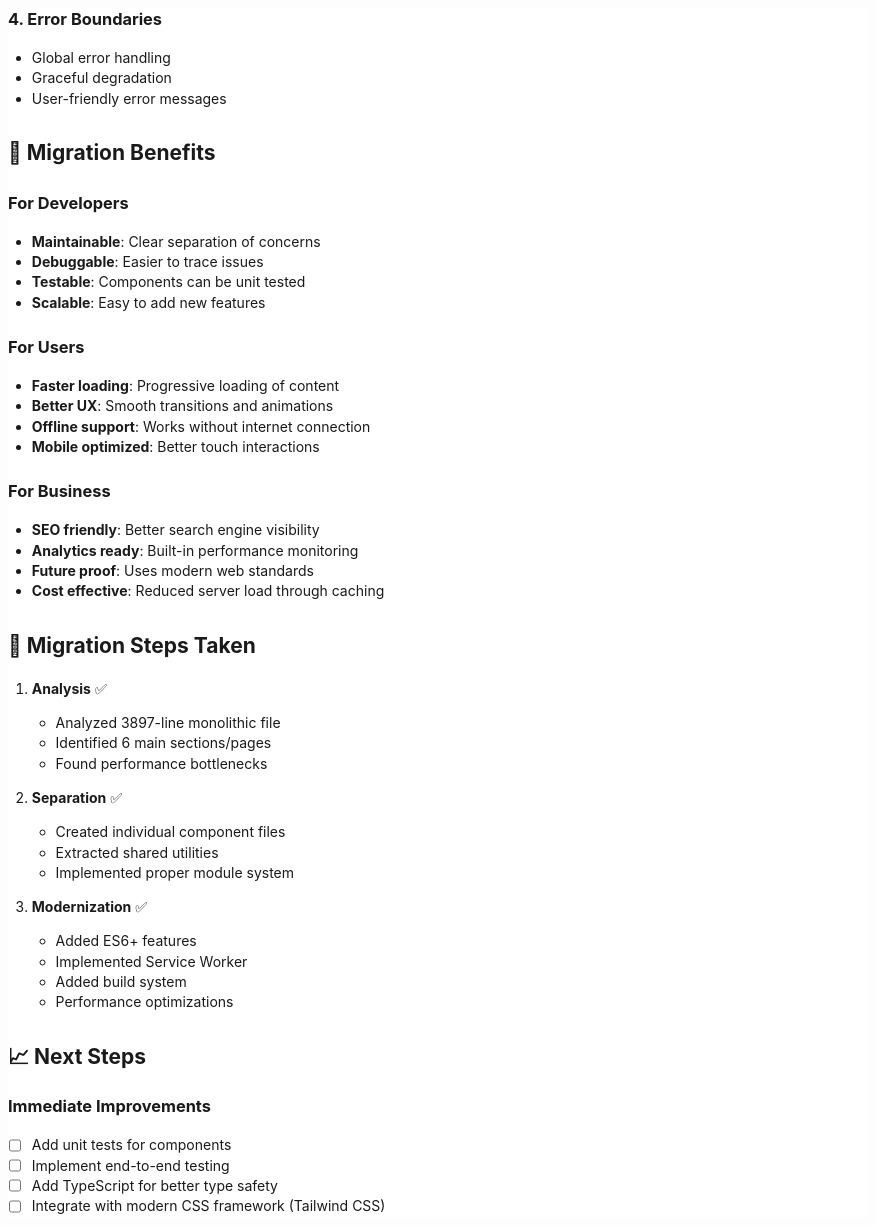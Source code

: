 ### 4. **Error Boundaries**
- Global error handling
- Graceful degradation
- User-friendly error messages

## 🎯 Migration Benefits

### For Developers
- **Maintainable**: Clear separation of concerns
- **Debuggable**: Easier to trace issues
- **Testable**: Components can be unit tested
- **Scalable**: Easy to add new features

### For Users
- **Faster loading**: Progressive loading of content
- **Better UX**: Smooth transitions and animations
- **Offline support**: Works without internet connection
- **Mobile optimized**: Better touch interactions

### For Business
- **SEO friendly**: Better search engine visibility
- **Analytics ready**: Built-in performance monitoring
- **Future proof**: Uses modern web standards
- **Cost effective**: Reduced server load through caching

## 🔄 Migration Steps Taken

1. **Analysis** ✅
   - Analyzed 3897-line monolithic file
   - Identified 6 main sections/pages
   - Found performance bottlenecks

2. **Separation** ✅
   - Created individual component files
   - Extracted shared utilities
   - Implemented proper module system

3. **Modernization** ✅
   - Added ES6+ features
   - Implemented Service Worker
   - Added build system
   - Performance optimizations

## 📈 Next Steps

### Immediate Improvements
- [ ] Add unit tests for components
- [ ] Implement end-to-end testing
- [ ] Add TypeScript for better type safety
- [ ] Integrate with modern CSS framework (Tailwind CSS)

-----

▶ Task to carry out
Please output exactly the lines between the one holding "- **Maintainable**: Clear" and the one holding "- **Faster loading**: Progressive" in the records above, inclusive, and nothing more.

▶ Response for this exercise
- **Maintainable**: Clear separation of concerns
- **Debuggable**: Easier to trace issues
- **Testable**: Components can be unit tested
- **Scalable**: Easy to add new features

### For Users
- **Faster loading**: Progressive loading of content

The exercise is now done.